Notre qualité de vie ne va plus dépendre de la croissance du PIB, ce mythe désuet hérité d’une époque révolue, ni même du chiffre apparaissant sur votre compte en banque, mais de la santé des écosystèmes. L’argent, l’or et les actions en bourses ne sauveront personne lorsque les écosystèmes s’effondreront au profit d’une économie aux objectifs « court termiste ». Les espaces vierges où s’épanouit une biodiversité indomptée ont bien plus à nous donner que ce que l’on imagine. La biodiversité nous apporte des services et des bienfaits, gratuits, mais qui sont inestimables. Notre vie en dépend tout simplement. Détruire la biodiversité comme nous le faisons est un suicide. L’humanité est aux commandes d’un avion qu’elle précipite vers le sol et dont les passagers sont toutes les espèces du vivant. Certaines survivront au crash, mais une fois de plus, les lois de la physique ne permettront pas à l’humanité de survivre au choc.

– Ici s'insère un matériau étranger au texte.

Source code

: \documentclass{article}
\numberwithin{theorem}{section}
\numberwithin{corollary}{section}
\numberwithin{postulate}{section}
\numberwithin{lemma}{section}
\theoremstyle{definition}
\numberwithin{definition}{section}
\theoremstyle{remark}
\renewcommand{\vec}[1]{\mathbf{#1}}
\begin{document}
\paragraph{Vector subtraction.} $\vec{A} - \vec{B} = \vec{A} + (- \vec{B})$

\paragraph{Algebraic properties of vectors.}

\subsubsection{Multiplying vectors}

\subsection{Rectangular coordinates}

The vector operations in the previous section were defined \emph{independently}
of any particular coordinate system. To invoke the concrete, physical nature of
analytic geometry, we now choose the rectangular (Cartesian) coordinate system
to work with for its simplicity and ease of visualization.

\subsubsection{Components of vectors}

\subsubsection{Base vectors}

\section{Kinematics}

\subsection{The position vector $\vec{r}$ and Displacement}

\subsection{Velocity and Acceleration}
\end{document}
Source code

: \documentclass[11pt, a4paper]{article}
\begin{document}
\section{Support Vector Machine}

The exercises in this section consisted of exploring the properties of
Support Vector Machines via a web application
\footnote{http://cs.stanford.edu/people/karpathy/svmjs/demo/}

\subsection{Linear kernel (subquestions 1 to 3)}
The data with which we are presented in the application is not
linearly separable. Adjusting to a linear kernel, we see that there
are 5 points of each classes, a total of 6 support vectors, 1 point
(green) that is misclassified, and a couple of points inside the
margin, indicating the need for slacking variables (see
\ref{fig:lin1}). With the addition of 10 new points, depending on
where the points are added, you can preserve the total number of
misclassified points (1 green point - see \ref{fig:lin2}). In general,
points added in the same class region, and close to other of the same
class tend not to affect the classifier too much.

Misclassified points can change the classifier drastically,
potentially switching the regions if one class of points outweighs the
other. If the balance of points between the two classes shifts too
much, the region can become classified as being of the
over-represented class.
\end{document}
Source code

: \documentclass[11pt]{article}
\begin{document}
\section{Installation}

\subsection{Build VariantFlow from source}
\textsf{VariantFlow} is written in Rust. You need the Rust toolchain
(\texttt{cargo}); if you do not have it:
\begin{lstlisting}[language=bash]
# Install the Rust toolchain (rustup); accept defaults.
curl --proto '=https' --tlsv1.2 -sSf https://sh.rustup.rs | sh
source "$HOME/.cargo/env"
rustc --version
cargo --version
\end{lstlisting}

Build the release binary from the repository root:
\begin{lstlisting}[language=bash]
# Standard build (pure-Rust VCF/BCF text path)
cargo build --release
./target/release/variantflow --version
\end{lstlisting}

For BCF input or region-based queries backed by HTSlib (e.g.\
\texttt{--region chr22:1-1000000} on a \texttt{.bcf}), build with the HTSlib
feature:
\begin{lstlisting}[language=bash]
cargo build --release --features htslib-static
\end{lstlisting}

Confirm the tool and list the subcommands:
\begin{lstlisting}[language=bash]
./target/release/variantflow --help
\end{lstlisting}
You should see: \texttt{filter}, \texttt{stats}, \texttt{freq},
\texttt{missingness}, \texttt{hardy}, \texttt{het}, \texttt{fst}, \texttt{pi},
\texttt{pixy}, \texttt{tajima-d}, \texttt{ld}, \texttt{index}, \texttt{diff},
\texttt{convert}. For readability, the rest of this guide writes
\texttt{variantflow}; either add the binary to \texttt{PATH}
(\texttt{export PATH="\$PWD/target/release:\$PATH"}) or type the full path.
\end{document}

Changeons notre regard sur la nature et le vivant. Apprenons à faire avec elle, pour elle, en considérant que nous en sommes une composante au même titre que les arbres, les plantes, les animaux et tout le reste du vivant. Changer notre regard sur la nature, considérer que tout ne doit pas être exploité, qu’elle soit précieuse comme la prunelle de nos yeux, qu’un arbre tombé au sol ne soit pas nécessairement un meuble, une bûche pour le chauffage ou de la matière première pour fabriquer du papier, qu’un banc de poissons, un cerf ou un animal dit de rente n’est pas de la nourriture, que les animaux sont des êtres sentients qui méritent d’être considérés, qu’ils font partie d’un tout indissociable, n’est pas seulement une nécessité éthique, philosophique ou idéologique, mais également une question de survie. Homo sapiens doit retrouver sa place dans le règne animal et dans son environnement. L’humanité doit comprendre qu’elle doit arrêter de vouloir maitriser, contrôler, domestiquer, exploiter, façonner la moindre parcelle de nature. Elle doit également comprendre que lorsqu’elle prend elle doit donner en retour.
Pour voir un aperçu de nature libre, je vous invite à vous rendre dans le parc national suisse dans les Grisons. Vous verrez à quoi ressemble une nature qui n’a pas été exploitée depuis 1914 et dans laquelle la seule activité humaine autorisée est la contemplation. Je vous parlerai de ce lieu dans un prochain article.